→ **DATA FOR ANALYSIS**:
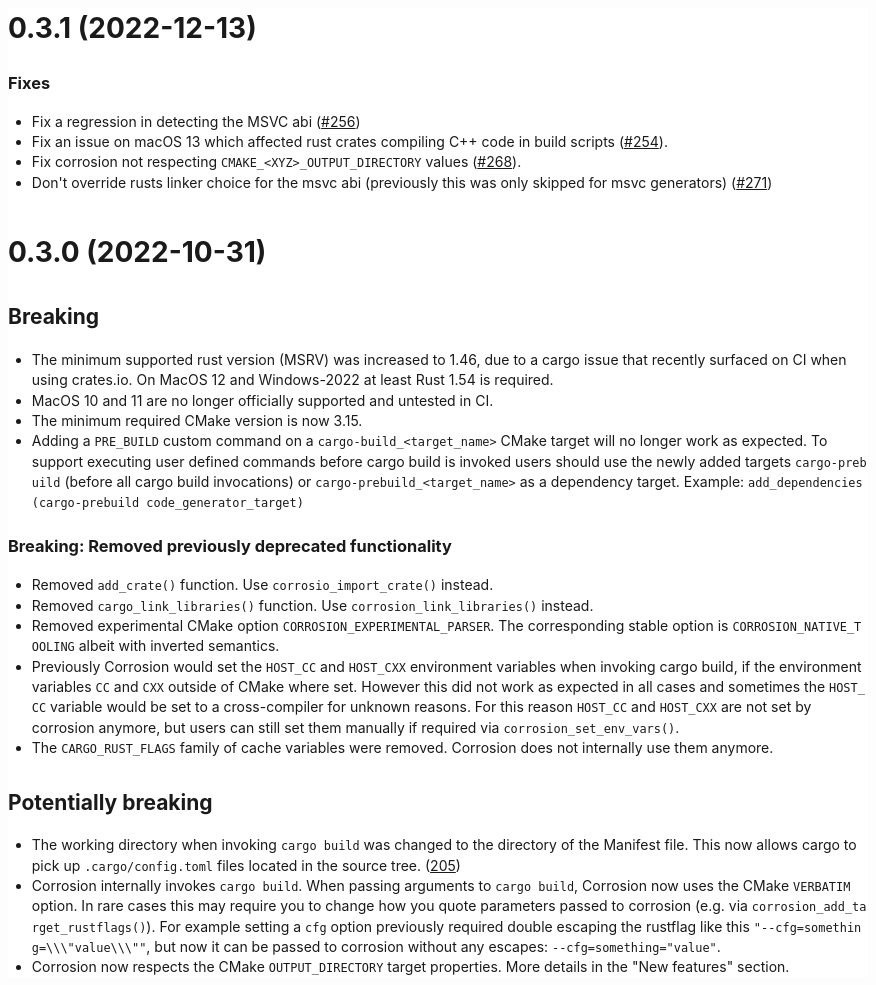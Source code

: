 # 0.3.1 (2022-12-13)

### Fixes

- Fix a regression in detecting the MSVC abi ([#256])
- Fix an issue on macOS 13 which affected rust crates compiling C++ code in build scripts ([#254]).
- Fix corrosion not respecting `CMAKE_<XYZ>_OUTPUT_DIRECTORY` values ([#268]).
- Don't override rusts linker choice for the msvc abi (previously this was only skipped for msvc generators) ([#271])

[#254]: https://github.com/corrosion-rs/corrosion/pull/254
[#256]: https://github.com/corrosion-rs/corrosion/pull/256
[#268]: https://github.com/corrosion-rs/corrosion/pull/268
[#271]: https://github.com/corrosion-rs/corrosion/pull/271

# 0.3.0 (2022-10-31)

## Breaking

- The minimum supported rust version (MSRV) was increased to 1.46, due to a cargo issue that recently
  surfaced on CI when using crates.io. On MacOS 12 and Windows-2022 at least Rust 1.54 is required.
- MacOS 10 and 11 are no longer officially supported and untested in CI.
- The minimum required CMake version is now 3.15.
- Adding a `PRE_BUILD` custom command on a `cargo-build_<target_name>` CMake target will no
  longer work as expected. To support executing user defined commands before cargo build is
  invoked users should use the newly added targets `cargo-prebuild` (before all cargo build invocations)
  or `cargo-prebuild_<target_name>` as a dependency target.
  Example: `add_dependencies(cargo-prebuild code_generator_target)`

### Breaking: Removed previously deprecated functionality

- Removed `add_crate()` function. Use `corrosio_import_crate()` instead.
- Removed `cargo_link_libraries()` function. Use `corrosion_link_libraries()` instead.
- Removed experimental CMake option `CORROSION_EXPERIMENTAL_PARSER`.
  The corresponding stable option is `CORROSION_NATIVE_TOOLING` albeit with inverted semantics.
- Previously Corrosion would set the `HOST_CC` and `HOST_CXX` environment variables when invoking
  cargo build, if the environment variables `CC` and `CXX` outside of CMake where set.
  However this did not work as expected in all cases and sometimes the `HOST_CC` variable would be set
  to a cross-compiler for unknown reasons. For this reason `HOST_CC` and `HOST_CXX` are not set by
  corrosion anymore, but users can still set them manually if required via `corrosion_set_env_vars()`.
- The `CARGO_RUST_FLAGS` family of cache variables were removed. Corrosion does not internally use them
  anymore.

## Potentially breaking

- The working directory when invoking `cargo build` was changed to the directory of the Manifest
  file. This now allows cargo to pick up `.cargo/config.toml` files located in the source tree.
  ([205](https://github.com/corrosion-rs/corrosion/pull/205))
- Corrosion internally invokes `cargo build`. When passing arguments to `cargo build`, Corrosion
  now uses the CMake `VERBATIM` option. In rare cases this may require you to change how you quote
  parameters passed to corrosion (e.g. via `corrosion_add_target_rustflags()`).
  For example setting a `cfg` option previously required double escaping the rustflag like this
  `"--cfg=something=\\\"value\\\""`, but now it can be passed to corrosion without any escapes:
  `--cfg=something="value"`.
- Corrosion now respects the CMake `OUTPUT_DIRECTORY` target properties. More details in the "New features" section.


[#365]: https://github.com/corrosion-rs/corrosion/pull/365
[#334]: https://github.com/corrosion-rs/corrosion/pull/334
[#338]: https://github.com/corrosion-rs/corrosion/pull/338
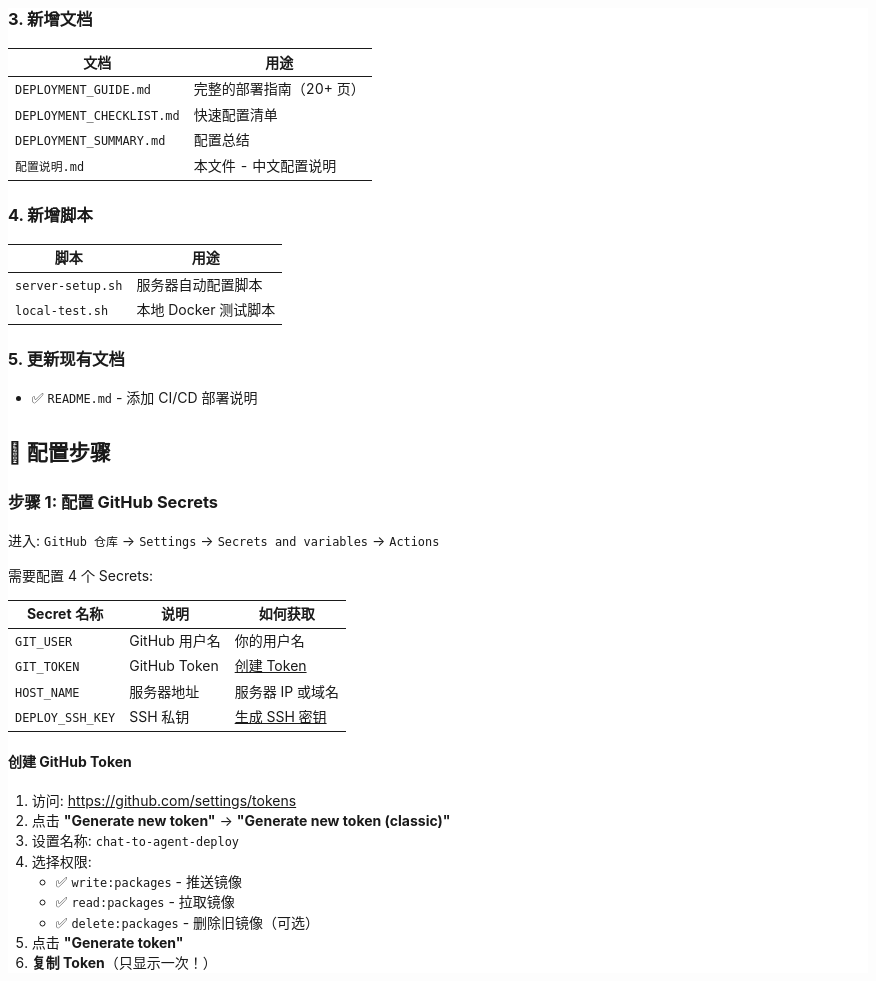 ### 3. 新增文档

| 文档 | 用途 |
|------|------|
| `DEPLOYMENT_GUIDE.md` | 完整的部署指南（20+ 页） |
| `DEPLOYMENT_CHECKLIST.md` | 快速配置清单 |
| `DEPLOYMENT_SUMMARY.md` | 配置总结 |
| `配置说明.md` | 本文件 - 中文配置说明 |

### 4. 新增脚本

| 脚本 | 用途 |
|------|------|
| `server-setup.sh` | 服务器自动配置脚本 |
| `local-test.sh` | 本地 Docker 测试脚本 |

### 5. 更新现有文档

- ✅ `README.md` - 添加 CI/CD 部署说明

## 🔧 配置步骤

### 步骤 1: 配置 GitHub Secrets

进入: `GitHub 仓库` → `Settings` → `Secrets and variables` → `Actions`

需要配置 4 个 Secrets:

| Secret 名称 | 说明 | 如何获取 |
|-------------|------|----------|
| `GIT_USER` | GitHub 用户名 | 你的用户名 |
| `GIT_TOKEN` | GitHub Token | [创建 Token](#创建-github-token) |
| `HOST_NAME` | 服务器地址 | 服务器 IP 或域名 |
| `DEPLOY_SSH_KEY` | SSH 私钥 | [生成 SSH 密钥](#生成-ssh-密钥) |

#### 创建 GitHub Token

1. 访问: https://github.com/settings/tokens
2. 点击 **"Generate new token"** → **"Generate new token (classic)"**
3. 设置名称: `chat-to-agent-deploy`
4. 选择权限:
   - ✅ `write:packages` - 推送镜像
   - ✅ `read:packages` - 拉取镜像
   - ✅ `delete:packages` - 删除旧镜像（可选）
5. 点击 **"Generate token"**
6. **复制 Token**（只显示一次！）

→ **GOAL OF THE EXERCISE**: Give again, word for word, every line from the top of the data above to the line holding "- The minimum supported", inclusive, with the pictures left out.

→ **TASK ANSWER**:
Source code

: # 0.3.1 (2022-12-13)

### Fixes

- Fix a regression in detecting the MSVC abi ([#256])
- Fix an issue on macOS 13 which affected rust crates compiling C++ code in build scripts ([#254]).
- Fix corrosion not respecting `CMAKE_<XYZ>_OUTPUT_DIRECTORY` values ([#268]).
- Don't override rusts linker choice for the msvc abi (previously this was only skipped for msvc generators) ([#271])

[#254]: https://github.com/corrosion-rs/corrosion/pull/254
[#256]: https://github.com/corrosion-rs/corrosion/pull/256
[#268]: https://github.com/corrosion-rs/corrosion/pull/268
[#271]: https://github.com/corrosion-rs/corrosion/pull/271

# 0.3.0 (2022-10-31)

## Breaking

- The minimum supported rust version (MSRV) was increased to 1.46, due to a cargo issue that recently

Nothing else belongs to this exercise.